O grupo cibercriminoso RansomHub reivindicou a autoria do ataque, semelhante a um incidente anterior em Michigan. Lá, a tribo Sault Ste. Marie Tribe of Chippewa Indians teve que fechar seus cinco cassinos após um ataque cibernético grave. O presidente tribal Austin Lowes confirmou que não pagaram o resgate, alertando: “Poderíamos ter pago o resgate e ainda assim nossos dados teriam sido divulgados na dark web.”
Esses incidentes aumentaram as preocupações. Com os cassinos tribais gerando coletivamente US$ 41,9 bilhões em receita anual e detendo grandes volumes de dados de clientes, eles se tornam alvos cada vez maiores.A Comissão Nacional de Jogos Indígenas tem incentivado os operadores tribais a reforçarem suas medidas de cibersegurança e adotarem estruturas robustas de gerenciamento de riscos digitais. No entanto, muitos cassinos tribais operam com orçamentos enxutos, e suas estratégias de defesa cibernética frequentemente ficam atrás das dos operadores comerciais.
As 80 casas de jogos licenciadas da Califórnia, que competem com cassinos tribais pela receita de jogos, estão sob uma fiscalização muito mais leve em termos de cibersegurança. Atualmente, não existe obrigatoriedade para que essas casas relatem ataques cibernéticos ou passem por auditorias regulares de TI. Embora a Comissão de Controle de Jogos da Califórnia esteja pesquisando melhores práticas, seu foco permanece na educação, e não na fiscalização rigorosa.
Michael Koniski, gerente geral do Artichoke Joe’s Casino e membro do Comitê Consultivo de Políticas de Jogos, comentou que algumas casas menores teriam dificuldade com possíveis regulações. “As proteções, em média, poderiam custar entre US$ 100 mil e US$ 200 mil, chegando a até US$ 500 mil”, afirmou. “Se os reguladores exigissem isso, poderia ser muito caro para propriedades menores.”
Porém, conforme grupos de ransomware aumentam o foco em alvos mais vulneráveis, as tribos argumentam que a inconsistência nos padrões de cibersegurança adiciona mais uma camada de desigualdade. Elas enfrentam cargas regulatórias complexas e fiscalização intensa, enquanto seus concorrentes operam com controles muito mais frouxos.
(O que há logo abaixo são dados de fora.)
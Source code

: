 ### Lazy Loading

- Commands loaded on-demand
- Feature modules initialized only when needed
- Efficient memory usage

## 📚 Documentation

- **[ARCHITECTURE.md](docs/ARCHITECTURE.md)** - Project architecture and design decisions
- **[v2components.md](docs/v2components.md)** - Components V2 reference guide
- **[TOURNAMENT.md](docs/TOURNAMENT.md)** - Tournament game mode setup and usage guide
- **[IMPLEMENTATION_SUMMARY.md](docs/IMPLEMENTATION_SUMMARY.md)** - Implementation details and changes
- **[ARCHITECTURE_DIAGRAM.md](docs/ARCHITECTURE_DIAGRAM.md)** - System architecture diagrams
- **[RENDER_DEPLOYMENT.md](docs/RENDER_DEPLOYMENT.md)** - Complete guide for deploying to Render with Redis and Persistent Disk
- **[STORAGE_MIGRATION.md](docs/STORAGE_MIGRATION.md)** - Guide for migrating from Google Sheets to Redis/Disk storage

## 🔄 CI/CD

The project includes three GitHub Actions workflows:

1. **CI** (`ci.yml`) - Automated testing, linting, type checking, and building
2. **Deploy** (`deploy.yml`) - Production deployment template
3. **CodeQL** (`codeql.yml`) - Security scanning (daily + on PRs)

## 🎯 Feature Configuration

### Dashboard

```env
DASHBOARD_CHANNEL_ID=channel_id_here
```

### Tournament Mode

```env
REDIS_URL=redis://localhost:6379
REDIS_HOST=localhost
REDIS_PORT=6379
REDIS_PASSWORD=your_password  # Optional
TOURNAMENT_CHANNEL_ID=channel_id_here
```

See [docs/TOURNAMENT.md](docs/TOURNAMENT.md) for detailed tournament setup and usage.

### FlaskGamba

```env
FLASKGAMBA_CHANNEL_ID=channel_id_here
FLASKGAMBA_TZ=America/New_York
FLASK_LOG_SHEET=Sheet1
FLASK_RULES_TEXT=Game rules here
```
Seja a questão dos mercados de previsão operando fora da lei tribal, ataques de ransomware que ameaçam operações ou negociações sigilosas que ignoram o consenso tribal, a preocupação subjacente é a mesma: soberania.
“Ninguém vai conseguir defender a indústria de tribal gaming fora do território indígena. Isso só acontecerá se o próprio território indígena fizer essas reivindicações”, afirmou Bryan Newland, ex-Secretário Assistente de Assuntos Indígenas, em artigo de opinião para o Native News Online publicado em maio de 2025.
Essa não é apenas uma batalha jurídica ou econômica. É uma luta cultural e política. As nações tribais batalharam arduamente por seus direitos de jogo, construídos sobre séculos de luta por reconhecimento e soberania. As ameaças de 2025 — mercados não regulados, cibercrimes e consultas enfraquecidas — representam um retrocesso.
Aos olhos dos líderes tribais, defender seus direitos de jogo não significa resistir à inovação. Significa garantir que o sistema não os exclua ou avance sem sua participação.
Alguns líderes temem que o verdadeiro perigo não esteja nos mercados de previsão em si, mas no que eles anunciam. Esses mercados não são o destino final. São o sistema que os levará até lá. Desafie-os agora, ou veja-os abrir as portas para um ecossistema de jogos totalmente federalizado, liderado por investidores, que marginaliza vozes tribais e toma decisões sem seu consentimento.
À medida que os marcos legais evoluem e os cenários digitais mudam, a luta pelos direitos no tribal gaming não está apenas em andamento. Está se intensificando.